Task:
Where a line of the listing below holds "Adobe", add it to the tally; give only the final number.
[[ Source material open ]]
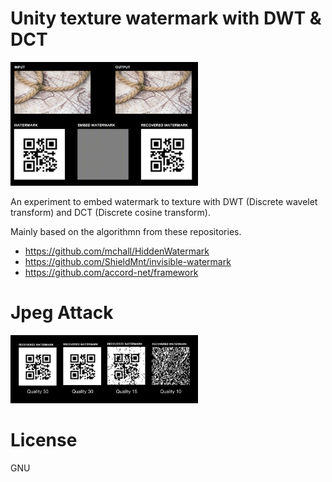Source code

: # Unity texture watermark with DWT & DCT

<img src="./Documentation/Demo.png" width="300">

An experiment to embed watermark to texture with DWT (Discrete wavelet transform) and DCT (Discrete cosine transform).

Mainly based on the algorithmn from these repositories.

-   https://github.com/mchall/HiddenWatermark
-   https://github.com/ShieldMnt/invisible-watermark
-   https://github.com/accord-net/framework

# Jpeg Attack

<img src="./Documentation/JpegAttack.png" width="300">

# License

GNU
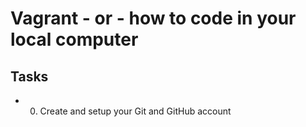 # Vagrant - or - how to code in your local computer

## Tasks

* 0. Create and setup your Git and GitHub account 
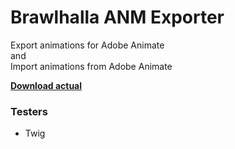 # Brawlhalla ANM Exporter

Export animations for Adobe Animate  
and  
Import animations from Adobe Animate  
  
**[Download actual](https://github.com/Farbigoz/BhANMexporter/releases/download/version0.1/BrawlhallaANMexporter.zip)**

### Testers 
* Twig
[[ Source material closed ]]
[[ Source material open ]]
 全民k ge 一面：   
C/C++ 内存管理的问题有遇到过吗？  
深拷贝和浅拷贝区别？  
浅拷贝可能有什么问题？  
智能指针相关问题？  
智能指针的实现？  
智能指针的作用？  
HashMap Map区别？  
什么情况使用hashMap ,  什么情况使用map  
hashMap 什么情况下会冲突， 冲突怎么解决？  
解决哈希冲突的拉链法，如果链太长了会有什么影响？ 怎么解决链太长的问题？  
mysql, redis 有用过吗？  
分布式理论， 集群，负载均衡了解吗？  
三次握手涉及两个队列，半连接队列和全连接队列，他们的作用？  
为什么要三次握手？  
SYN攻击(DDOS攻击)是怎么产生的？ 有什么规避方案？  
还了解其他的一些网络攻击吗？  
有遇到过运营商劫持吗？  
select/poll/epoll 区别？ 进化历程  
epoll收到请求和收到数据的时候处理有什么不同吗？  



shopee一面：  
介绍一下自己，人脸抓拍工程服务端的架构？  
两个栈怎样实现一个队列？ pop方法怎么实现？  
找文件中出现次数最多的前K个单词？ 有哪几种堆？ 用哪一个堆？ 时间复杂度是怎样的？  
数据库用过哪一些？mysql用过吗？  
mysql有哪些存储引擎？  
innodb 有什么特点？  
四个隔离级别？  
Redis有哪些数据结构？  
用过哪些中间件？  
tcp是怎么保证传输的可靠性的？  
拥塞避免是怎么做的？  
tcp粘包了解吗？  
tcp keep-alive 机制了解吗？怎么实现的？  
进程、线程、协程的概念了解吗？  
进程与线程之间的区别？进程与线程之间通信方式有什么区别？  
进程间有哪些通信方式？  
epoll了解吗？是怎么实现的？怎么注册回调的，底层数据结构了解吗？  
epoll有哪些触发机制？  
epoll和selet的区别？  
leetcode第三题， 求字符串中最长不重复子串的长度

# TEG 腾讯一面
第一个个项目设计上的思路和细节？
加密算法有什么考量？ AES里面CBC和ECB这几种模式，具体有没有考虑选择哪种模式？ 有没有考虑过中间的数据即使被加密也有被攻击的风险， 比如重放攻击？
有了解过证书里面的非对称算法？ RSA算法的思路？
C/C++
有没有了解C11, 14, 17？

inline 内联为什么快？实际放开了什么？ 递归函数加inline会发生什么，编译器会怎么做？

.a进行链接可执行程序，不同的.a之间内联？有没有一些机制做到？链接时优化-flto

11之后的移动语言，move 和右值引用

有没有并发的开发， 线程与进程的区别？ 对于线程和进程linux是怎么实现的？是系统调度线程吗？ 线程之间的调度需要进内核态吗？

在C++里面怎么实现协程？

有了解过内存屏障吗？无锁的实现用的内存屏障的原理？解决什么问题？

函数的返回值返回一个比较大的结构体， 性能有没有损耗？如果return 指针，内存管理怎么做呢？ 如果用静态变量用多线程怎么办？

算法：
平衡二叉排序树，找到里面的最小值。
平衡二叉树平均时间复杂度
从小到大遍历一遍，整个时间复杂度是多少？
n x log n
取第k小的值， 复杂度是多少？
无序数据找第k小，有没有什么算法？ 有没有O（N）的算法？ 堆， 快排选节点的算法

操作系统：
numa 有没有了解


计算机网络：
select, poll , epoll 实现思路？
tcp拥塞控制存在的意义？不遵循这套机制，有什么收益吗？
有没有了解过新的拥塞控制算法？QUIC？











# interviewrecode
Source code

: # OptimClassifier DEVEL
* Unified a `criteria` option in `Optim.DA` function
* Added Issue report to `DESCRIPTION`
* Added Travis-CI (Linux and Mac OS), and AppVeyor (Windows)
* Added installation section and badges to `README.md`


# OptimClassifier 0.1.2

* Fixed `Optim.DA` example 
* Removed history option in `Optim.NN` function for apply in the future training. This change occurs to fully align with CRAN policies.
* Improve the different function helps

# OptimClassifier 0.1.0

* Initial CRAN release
[[ Source material closed ]]
Reply to the task:
2